I—I kept looking. I couldn’t stop. There were dozens—hundreds of them, all of them somebody I cared about, or knew, or—or knew of, at least. A lot of the people from the statements. My mother. My grandfather. Gertrude Robinson. Jurgen Leitner. All of them in the exact moments of their deaths, all of them looking at me with either pleading or accusation or both, and I couldn’t do anything about it.
The corridor went on forever, or that’s what it seemed like. It stretched in both directions and I couldn’t escape it. But there was a doorway, and I—I went through it. I don’t know if I thought it was the way I was supposed to go, or if I just wanted to get away from all the damn pictures, but I went through it. And as soon as I did, the door behind me disappeared, so I figured, okay, I’m going the right way. And it calmed me down, but only for a second.

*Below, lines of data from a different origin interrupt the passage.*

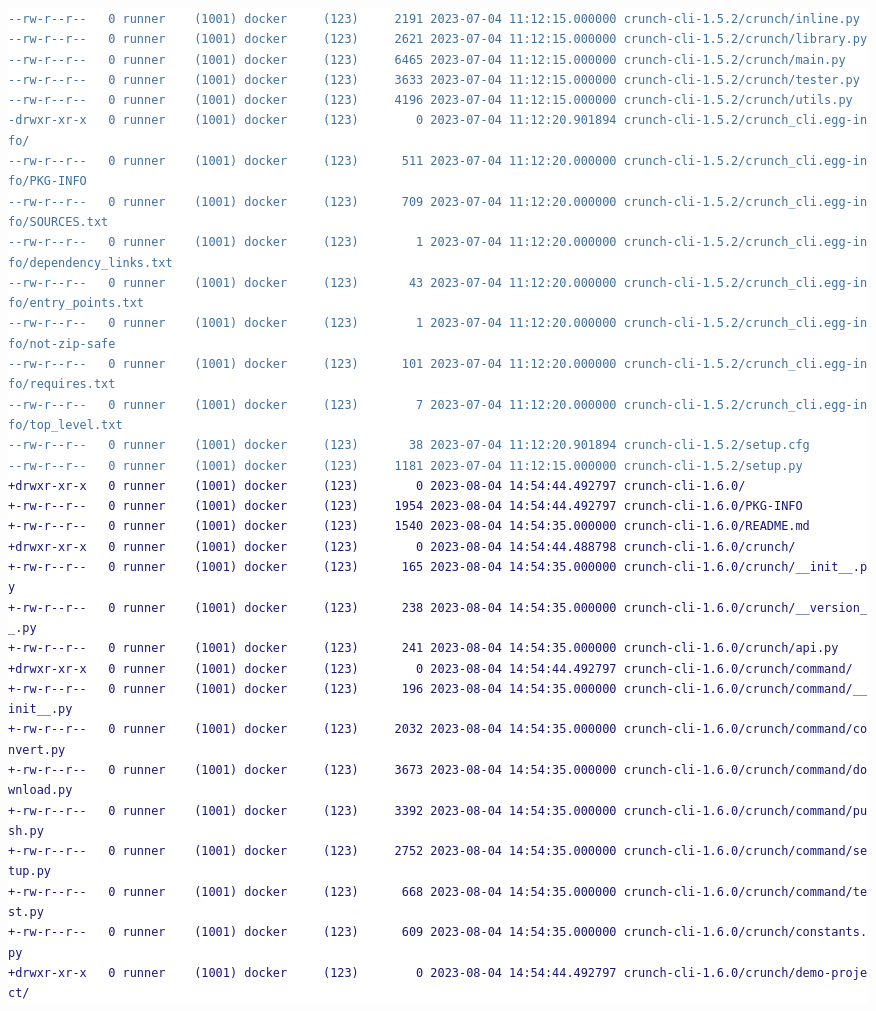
 ```diff
--rw-r--r--   0 runner    (1001) docker     (123)     2191 2023-07-04 11:12:15.000000 crunch-cli-1.5.2/crunch/inline.py
--rw-r--r--   0 runner    (1001) docker     (123)     2621 2023-07-04 11:12:15.000000 crunch-cli-1.5.2/crunch/library.py
--rw-r--r--   0 runner    (1001) docker     (123)     6465 2023-07-04 11:12:15.000000 crunch-cli-1.5.2/crunch/main.py
--rw-r--r--   0 runner    (1001) docker     (123)     3633 2023-07-04 11:12:15.000000 crunch-cli-1.5.2/crunch/tester.py
--rw-r--r--   0 runner    (1001) docker     (123)     4196 2023-07-04 11:12:15.000000 crunch-cli-1.5.2/crunch/utils.py
-drwxr-xr-x   0 runner    (1001) docker     (123)        0 2023-07-04 11:12:20.901894 crunch-cli-1.5.2/crunch_cli.egg-info/
--rw-r--r--   0 runner    (1001) docker     (123)      511 2023-07-04 11:12:20.000000 crunch-cli-1.5.2/crunch_cli.egg-info/PKG-INFO
--rw-r--r--   0 runner    (1001) docker     (123)      709 2023-07-04 11:12:20.000000 crunch-cli-1.5.2/crunch_cli.egg-info/SOURCES.txt
--rw-r--r--   0 runner    (1001) docker     (123)        1 2023-07-04 11:12:20.000000 crunch-cli-1.5.2/crunch_cli.egg-info/dependency_links.txt
--rw-r--r--   0 runner    (1001) docker     (123)       43 2023-07-04 11:12:20.000000 crunch-cli-1.5.2/crunch_cli.egg-info/entry_points.txt
--rw-r--r--   0 runner    (1001) docker     (123)        1 2023-07-04 11:12:20.000000 crunch-cli-1.5.2/crunch_cli.egg-info/not-zip-safe
--rw-r--r--   0 runner    (1001) docker     (123)      101 2023-07-04 11:12:20.000000 crunch-cli-1.5.2/crunch_cli.egg-info/requires.txt
--rw-r--r--   0 runner    (1001) docker     (123)        7 2023-07-04 11:12:20.000000 crunch-cli-1.5.2/crunch_cli.egg-info/top_level.txt
--rw-r--r--   0 runner    (1001) docker     (123)       38 2023-07-04 11:12:20.901894 crunch-cli-1.5.2/setup.cfg
--rw-r--r--   0 runner    (1001) docker     (123)     1181 2023-07-04 11:12:15.000000 crunch-cli-1.5.2/setup.py
+drwxr-xr-x   0 runner    (1001) docker     (123)        0 2023-08-04 14:54:44.492797 crunch-cli-1.6.0/
+-rw-r--r--   0 runner    (1001) docker     (123)     1954 2023-08-04 14:54:44.492797 crunch-cli-1.6.0/PKG-INFO
+-rw-r--r--   0 runner    (1001) docker     (123)     1540 2023-08-04 14:54:35.000000 crunch-cli-1.6.0/README.md
+drwxr-xr-x   0 runner    (1001) docker     (123)        0 2023-08-04 14:54:44.488798 crunch-cli-1.6.0/crunch/
+-rw-r--r--   0 runner    (1001) docker     (123)      165 2023-08-04 14:54:35.000000 crunch-cli-1.6.0/crunch/__init__.py
+-rw-r--r--   0 runner    (1001) docker     (123)      238 2023-08-04 14:54:35.000000 crunch-cli-1.6.0/crunch/__version__.py
+-rw-r--r--   0 runner    (1001) docker     (123)      241 2023-08-04 14:54:35.000000 crunch-cli-1.6.0/crunch/api.py
+drwxr-xr-x   0 runner    (1001) docker     (123)        0 2023-08-04 14:54:44.492797 crunch-cli-1.6.0/crunch/command/
+-rw-r--r--   0 runner    (1001) docker     (123)      196 2023-08-04 14:54:35.000000 crunch-cli-1.6.0/crunch/command/__init__.py
+-rw-r--r--   0 runner    (1001) docker     (123)     2032 2023-08-04 14:54:35.000000 crunch-cli-1.6.0/crunch/command/convert.py
+-rw-r--r--   0 runner    (1001) docker     (123)     3673 2023-08-04 14:54:35.000000 crunch-cli-1.6.0/crunch/command/download.py
+-rw-r--r--   0 runner    (1001) docker     (123)     3392 2023-08-04 14:54:35.000000 crunch-cli-1.6.0/crunch/command/push.py
+-rw-r--r--   0 runner    (1001) docker     (123)     2752 2023-08-04 14:54:35.000000 crunch-cli-1.6.0/crunch/command/setup.py
+-rw-r--r--   0 runner    (1001) docker     (123)      668 2023-08-04 14:54:35.000000 crunch-cli-1.6.0/crunch/command/test.py
+-rw-r--r--   0 runner    (1001) docker     (123)      609 2023-08-04 14:54:35.000000 crunch-cli-1.6.0/crunch/constants.py
+drwxr-xr-x   0 runner    (1001) docker     (123)        0 2023-08-04 14:54:44.492797 crunch-cli-1.6.0/crunch/demo-project/
```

It was a long, narrow room, maybe big enough for a single person to walk. And there were more framed pictures, evenly spaced, lining one side of the wall. The other side was completely bare. When I came in, I was facing the first picture, so I didn’t even have the option of not looking. So I looked.
At first, it didn’t seem too bad, you know? Nothing...deadly. Just a house, and two people. One of them was standing on the threshold of the house, the other on the path leading up to it. The door was open. The person on the path was a little boy, ten at the most, and he looked—terrified. Upset. It was like he wanted to cry or scream but didn’t know if he was allowed, and he was reaching a hand out desperately. The person on the porch was a young man, and he looked like something had caught him off-guard...and there were threads, thin silver strands, seeming to wrap around him, and something dark leaning out of the open door, like it was going to grab him.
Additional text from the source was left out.